═════ SUPPLIED INFORMATION ═════

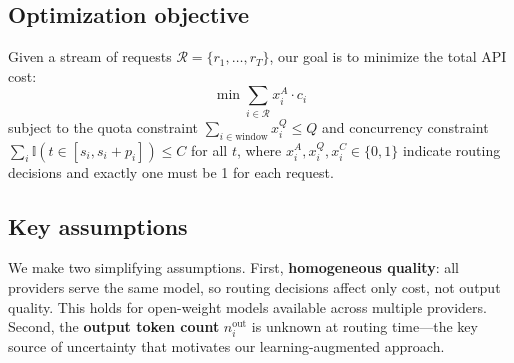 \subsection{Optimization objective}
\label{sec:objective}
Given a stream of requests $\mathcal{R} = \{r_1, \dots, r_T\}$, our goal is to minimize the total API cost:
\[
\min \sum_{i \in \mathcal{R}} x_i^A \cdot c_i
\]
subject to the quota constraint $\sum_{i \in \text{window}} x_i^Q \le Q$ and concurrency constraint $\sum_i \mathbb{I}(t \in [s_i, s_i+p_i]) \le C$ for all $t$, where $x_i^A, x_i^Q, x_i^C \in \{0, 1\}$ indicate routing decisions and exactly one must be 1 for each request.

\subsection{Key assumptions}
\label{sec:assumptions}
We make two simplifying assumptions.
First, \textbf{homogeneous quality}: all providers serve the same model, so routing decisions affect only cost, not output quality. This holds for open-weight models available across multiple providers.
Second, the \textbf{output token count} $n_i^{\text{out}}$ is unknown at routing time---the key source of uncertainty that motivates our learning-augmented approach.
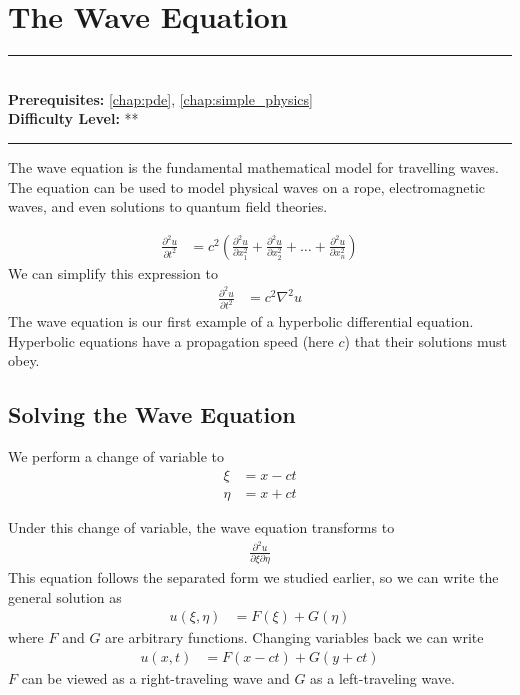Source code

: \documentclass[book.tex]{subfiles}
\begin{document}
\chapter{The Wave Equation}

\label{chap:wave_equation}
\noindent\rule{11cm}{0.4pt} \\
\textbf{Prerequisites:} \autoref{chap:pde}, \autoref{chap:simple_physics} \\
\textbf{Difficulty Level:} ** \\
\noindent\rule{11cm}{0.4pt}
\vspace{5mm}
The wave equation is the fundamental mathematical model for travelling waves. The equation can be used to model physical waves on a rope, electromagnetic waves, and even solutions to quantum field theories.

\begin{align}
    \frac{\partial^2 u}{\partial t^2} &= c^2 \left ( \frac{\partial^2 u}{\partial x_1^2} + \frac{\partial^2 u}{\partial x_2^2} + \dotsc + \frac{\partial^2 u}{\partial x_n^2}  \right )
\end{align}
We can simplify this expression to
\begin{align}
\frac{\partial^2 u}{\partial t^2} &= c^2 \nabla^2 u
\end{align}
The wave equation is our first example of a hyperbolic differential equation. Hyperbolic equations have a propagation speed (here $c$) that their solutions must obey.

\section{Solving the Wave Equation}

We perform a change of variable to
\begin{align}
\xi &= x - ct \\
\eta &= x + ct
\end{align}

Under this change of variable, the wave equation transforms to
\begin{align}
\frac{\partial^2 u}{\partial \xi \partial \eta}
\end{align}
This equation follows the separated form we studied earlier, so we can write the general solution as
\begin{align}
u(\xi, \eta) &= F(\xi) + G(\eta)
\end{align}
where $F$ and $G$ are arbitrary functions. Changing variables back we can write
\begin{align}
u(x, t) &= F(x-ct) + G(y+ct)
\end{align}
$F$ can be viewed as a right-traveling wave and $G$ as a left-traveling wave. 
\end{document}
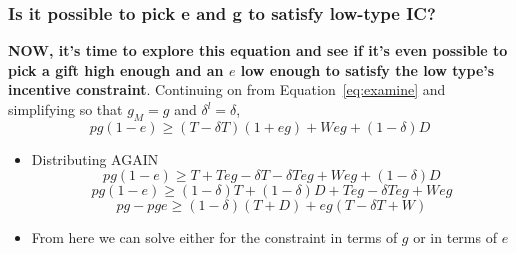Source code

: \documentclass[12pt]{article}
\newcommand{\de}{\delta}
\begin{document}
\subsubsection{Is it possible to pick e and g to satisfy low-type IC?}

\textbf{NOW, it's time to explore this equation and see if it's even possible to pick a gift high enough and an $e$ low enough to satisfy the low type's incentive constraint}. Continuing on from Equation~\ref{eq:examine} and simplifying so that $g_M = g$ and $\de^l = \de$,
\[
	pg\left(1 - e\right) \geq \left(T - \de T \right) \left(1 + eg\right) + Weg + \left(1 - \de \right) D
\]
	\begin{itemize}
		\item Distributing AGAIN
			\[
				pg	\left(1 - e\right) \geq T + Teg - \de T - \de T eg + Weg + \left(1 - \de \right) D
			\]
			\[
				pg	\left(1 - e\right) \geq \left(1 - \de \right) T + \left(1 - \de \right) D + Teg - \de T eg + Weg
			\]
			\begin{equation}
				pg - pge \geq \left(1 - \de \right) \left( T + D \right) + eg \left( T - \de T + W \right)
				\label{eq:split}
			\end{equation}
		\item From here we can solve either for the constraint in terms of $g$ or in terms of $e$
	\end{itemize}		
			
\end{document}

═════

◆ **WHAT THE TASK ASKS**
The answer is to be the lines of the listing from the first through the one with "We make two simplifying assumptions.", reproduced exactly, without any pictures.

◆ **OUTPUT FOR THIS EXERCISE**
 \subsection{Optimization objective}
\label{sec:objective}
Given a stream of requests $\mathcal{R} = \{r_1, \dots, r_T\}$, our goal is to minimize the total API cost:
\[
\min \sum_{i \in \mathcal{R}} x_i^A \cdot c_i
\]
subject to the quota constraint $\sum_{i \in \text{window}} x_i^Q \le Q$ and concurrency constraint $\sum_i \mathbb{I}(t \in [s_i, s_i+p_i]) \le C$ for all $t$, where $x_i^A, x_i^Q, x_i^C \in \{0, 1\}$ indicate routing decisions and exactly one must be 1 for each request.

\subsection{Key assumptions}
\label{sec:assumptions}
We make two simplifying assumptions.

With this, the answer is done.